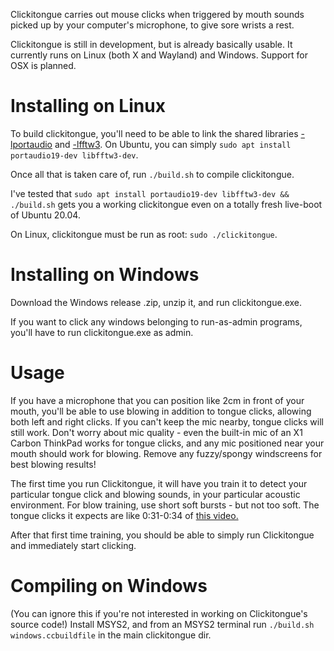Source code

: Clickitongue carries out mouse clicks when triggered by mouth sounds picked
up by your computer's microphone, to give sore wrists a rest.

Clickitongue is still in development, but is already basically usable. It
currently runs on Linux (both X and Wayland) and Windows. Support for OSX
is planned.

# Installing on Linux

To build clickitongue, you'll need to be able to link the shared libraries
[-lportaudio](http://www.portaudio.com/) and [-lfftw3](https://www.fftw.org/).
On Ubuntu, you can simply `sudo apt install portaudio19-dev libfftw3-dev`.

Once all that is taken care of, run `./build.sh` to compile clickitongue.

I've tested that
`sudo apt install portaudio19-dev libfftw3-dev && ./build.sh`
gets you a working clickitongue even on a totally fresh live-boot of Ubuntu 20.04.

On Linux, clickitongue must be run as root: `sudo ./clickitongue`.

# Installing on Windows

Download the Windows release .zip, unzip it, and run clickitongue.exe.

If you want to click any windows belonging to run-as-admin programs, you'll
have to run clickitongue.exe as admin.

# Usage

If you have a microphone that you can position like 2cm in front of your mouth,
you'll be able to use blowing in addition to tongue clicks, allowing both left
and right clicks. If you can't keep the mic nearby, tongue clicks will still
work. Don't worry about mic quality - even the built-in mic of an X1 Carbon
ThinkPad works for tongue clicks, and any mic positioned near your mouth should
work for blowing. Remove any fuzzy/spongy windscreens for best blowing results!

The first time you run Clickitongue, it will have you train it to detect your
particular tongue click and blowing sounds, in your particular acoustic
environment. For blow training, use short soft bursts - but not too soft.
The tongue clicks it expects are like 0:31-0:34 of
[this video.](https://youtu.be/L7sWPZArUN0?t=31)

After that first time training, you should be able to simply run Clickitongue
and immediately start clicking.

# Compiling on Windows

(You can ignore this if you're not interested in working on Clickitongue's
source code!) Install MSYS2, and from an MSYS2 terminal run
`./build.sh windows.ccbuildfile` in the main clickitongue dir.
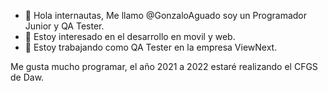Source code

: - 👋 Hola internautas, Me llamo @GonzaloAguado soy un Programador Junior y QA Tester.
- 👀 Estoy interesado en el desarrollo en movil y web.
- 🌱 Estoy trabajando como QA Tester en la empresa ViewNext.

Me gusta mucho programar, el año 2021 a 2022 estaré realizando el CFGS de Daw.
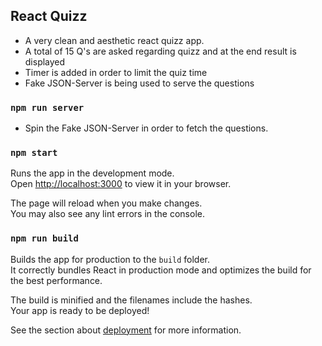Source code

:## React Quizz
- A very clean and aesthetic react quizz app.
- A total of 15 Q's are asked regarding quizz and at the end result is displayed
- Timer is added in order to limit the quiz time
- Fake JSON-Server is being used to serve the questions
  
### `npm run server`
- Spin the Fake JSON-Server in order to fetch the questions.
  
### `npm start`

Runs the app in the development mode.\
Open [http://localhost:3000](http://localhost:3000) to view it in your browser.

The page will reload when you make changes.\
You may also see any lint errors in the console.

### `npm run build`

Builds the app for production to the `build` folder.\
It correctly bundles React in production mode and optimizes the build for the best performance.

The build is minified and the filenames include the hashes.\
Your app is ready to be deployed!

See the section about [deployment](https://facebook.github.io/create-react-app/docs/deployment) for more information.

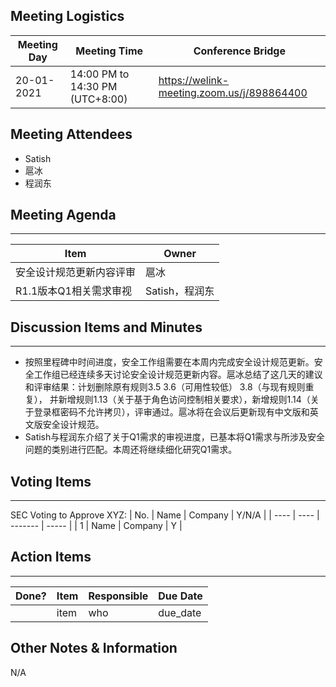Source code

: ## Meeting Logistics

| Meeting Day | Meeting Time                    | Conference Bridge                          |
| ----------- | ------------------------------- | ------------------------------------------ |
| 20-01-2021  | 14:00 PM to 14:30 PM (UTC+8:00) | https://welink-meeting.zoom.us/j/898864400 |

## Meeting Attendees
- Satish
- 扈冰
- 程润东


## Meeting Agenda

** **
| Item                     | Owner          |
| ------------------------ | -------------- |
| 安全设计规范更新内容评审 | 扈冰           |
| R1.1版本Q1相关需求审视   | Satish，程润东 |


## Discussion Items and Minutes

** **
- 按照里程碑中时间进度，安全工作组需要在本周内完成安全设计规范更新。安全工作组已经连续多天讨论安全设计规范更新内容。扈冰总结了这几天的建议和评审结果：计划删除原有规则3.5 3.6（可用性较低） 3.8（与现有规则重复）， 并新增规则1.13（关于基于角色访问控制相关要求），新增规则1.14（关于登录框密码不允许拷贝），评审通过。扈冰将在会议后更新现有中文版和英文版安全设计规范。
- Satish与程润东介绍了关于Q1需求的审视进度，已基本将Q1需求与所涉及安全问题的类别进行匹配。本周还将继续细化研究Q1需求。
  

## Voting Items

** **
SEC Voting to Approve XYZ:
| No.  | Name | Company | Y/N/A |
| ---- | ---- | ------- | ----- |
| 1    | Name | Company | Y     |

## Action Items
** **
| Done? | Item | Responsible | Due Date |
| ----- | ---- | ----------- | -------- |
|       | item | who         | due_date |

## Other Notes & Information
N/A
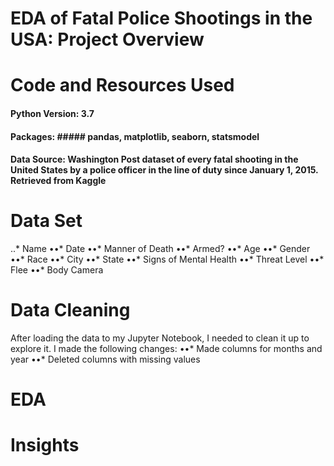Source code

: # EDA of Fatal Police Shootings in the USA: Project Overview

# Code and Resources Used
#### Python Version: 3.7
#### Packages: ##### pandas, matplotlib, seaborn, statsmodel
#### Data Source: Washington Post dataset of every fatal shooting in the United States by a police officer in the line of duty since January 1, 2015. Retrieved from Kaggle

# Data Set
..* Name
••* Date
••* Manner of Death
••* Armed?
••* Age
••* Gender
••* Race
••* City
••* State
••* Signs of Mental Health
••* Threat Level
••* Flee
••* Body Camera

# Data Cleaning
After loading the data to my Jupyter Notebook, I needed to clean it up to explore it. I made the following changes: 
••* Made columns for months and year
••* Deleted columns with missing values

# EDA

# Insights
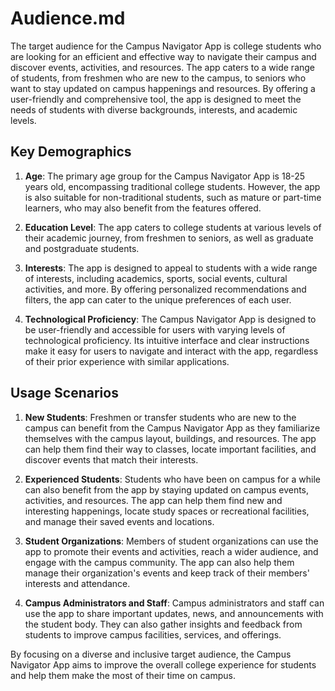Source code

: ﻿# Audience.md

The target audience for the Campus Navigator App is college students who are looking for an efficient and effective way to navigate their campus and discover events, activities, and resources. The app caters to a wide range of students, from freshmen who are new to the campus, to seniors who want to stay updated on campus happenings and resources. By offering a user-friendly and comprehensive tool, the app is designed to meet the needs of students with diverse backgrounds, interests, and academic levels.

## Key Demographics

1.  **Age**: The primary age group for the Campus Navigator App is 18-25 years old, encompassing traditional college students. However, the app is also suitable for non-traditional students, such as mature or part-time learners, who may also benefit from the features offered.
    
2.  **Education Level**: The app caters to college students at various levels of their academic journey, from freshmen to seniors, as well as graduate and postgraduate students.
    
3.  **Interests**: The app is designed to appeal to students with a wide range of interests, including academics, sports, social events, cultural activities, and more. By offering personalized recommendations and filters, the app can cater to the unique preferences of each user.
    
4.  **Technological Proficiency**: The Campus Navigator App is designed to be user-friendly and accessible for users with varying levels of technological proficiency. Its intuitive interface and clear instructions make it easy for users to navigate and interact with the app, regardless of their prior experience with similar applications.
    

## Usage Scenarios

1.  **New Students**: Freshmen or transfer students who are new to the campus can benefit from the Campus Navigator App as they familiarize themselves with the campus layout, buildings, and resources. The app can help them find their way to classes, locate important facilities, and discover events that match their interests.
    
2.  **Experienced Students**: Students who have been on campus for a while can also benefit from the app by staying updated on campus events, activities, and resources. The app can help them find new and interesting happenings, locate study spaces or recreational facilities, and manage their saved events and locations.
    
3.  **Student Organizations**: Members of student organizations can use the app to promote their events and activities, reach a wider audience, and engage with the campus community. The app can also help them manage their organization's events and keep track of their members' interests and attendance.
    
4.  **Campus Administrators and Staff**: Campus administrators and staff can use the app to share important updates, news, and announcements with the student body. They can also gather insights and feedback from students to improve campus facilities, services, and offerings.
    

By focusing on a diverse and inclusive target audience, the Campus Navigator App aims to improve the overall college experience for students and help them make the most of their time on campus.
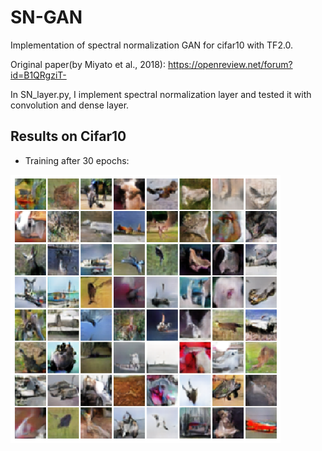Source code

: # SN-GAN
Implementation of spectral normalization GAN for cifar10 with TF2.0.

Original paper(by Miyato et al., 2018): https://openreview.net/forum?id=B1QRgziT-

In SN_layer.py, I implement spectral normalization layer and tested it with convolution and dense layer.

## Results on Cifar10
- Training after 30 epochs: 

<img src="https://github.com/jimmYA-1995/SN-GAN/blob/master/demo/epoch-031.png" width="432">
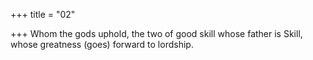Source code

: +++
title = "02"

+++
Whom the gods uphold, the two of good skill whose father is Skill, whose greatness (goes) forward to lordship.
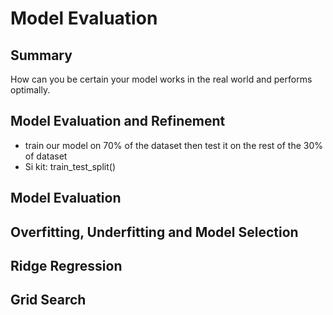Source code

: # Model Evaluation

## Summary
How can you be certain your model works in the real world and performs optimally.

## Model Evaluation and Refinement 
- train our model on 70% of the dataset then test it on the rest of the 30% of dataset
- Si kit: train_test_split()

## Model Evaluation

## Overfitting, Underfitting and Model Selection

## Ridge Regression

## Grid Search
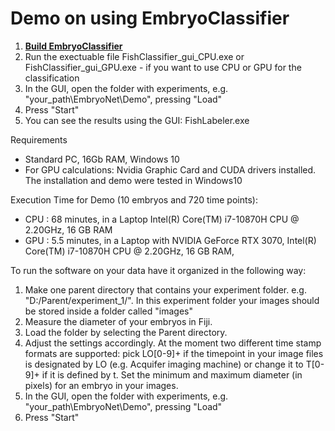 # Demo on using EmbryoClassifier

1) <a href="http://embryonet.de/tutorial.html"><b>  Build EmbryoClassifier </b></a> 
2) Run the exectuable file FishClassifier_gui_CPU.exe or FishClassifier_gui_GPU.exe - if you want to use CPU or GPU for the classification
3) In the GUI, open the folder with experiments, e.g. "your_path\EmbryoNet\Demo", pressing "Load"
4) Press "Start"
5) You can see the results using the GUI: FishLabeler.exe


Requirements

- Standard PC, 16Gb RAM, Windows 10
- For GPU calculations: Nvidia Graphic Card and CUDA drivers installed. The installation and demo were tested in Windows10

Execution Time for Demo (10 embryos and 720 time points):

- CPU : 68 minutes,  in a Laptop Intel(R) Core(TM) i7-10870H CPU @ 2.20GHz, 16 GB RAM
- GPU : 5.5 minutes,  in a Laptop with NVIDIA GeForce RTX 3070, Intel(R) Core(TM) i7-10870H CPU @ 2.20GHz, 16 GB RAM, 

To run the software on your data have it organized in the following way:

1) Make one parent directory that contains your experiment folder. e.g. "D:/Parent/experiment_1/". In this experiment folder your images should be stored inside a folder called "images"
2) Measure the diameter of your embryos in Fiji.
3) Load the folder by selecting the Parent directory.
4) Adjust the settings accordingly. At the moment two different time stamp formats are supported: pick LO[0-9]+ if the timepoint in your image files is designated by LO (e.g. Acquifer imaging machine) or change it to T[0-9]+ if it is defined by t. Set the minimum and maximum diameter (in pixels) for an embryo in your images.
5) In the GUI, open the folder with experiments, e.g. "your_path\EmbryoNet\Demo", pressing "Load"
6) Press "Start"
====================
*What the exercise asks*: What you return should be only the lines from the line containing "3) Load the" through the end of the material above, reproduced exactly, first and last included.

*Task result*:
3) Load the folder by selecting the Parent directory.
4) Adjust the settings accordingly. At the moment two different time stamp formats are supported: pick LO[0-9]+ if the timepoint in your image files is designated by LO (e.g. Acquifer imaging machine) or change it to T[0-9]+ if it is defined by t. Set the minimum and maximum diameter (in pixels) for an embryo in your images.
5) In the GUI, open the folder with experiments, e.g. "your_path\EmbryoNet\Demo", pressing "Load"
6) Press "Start"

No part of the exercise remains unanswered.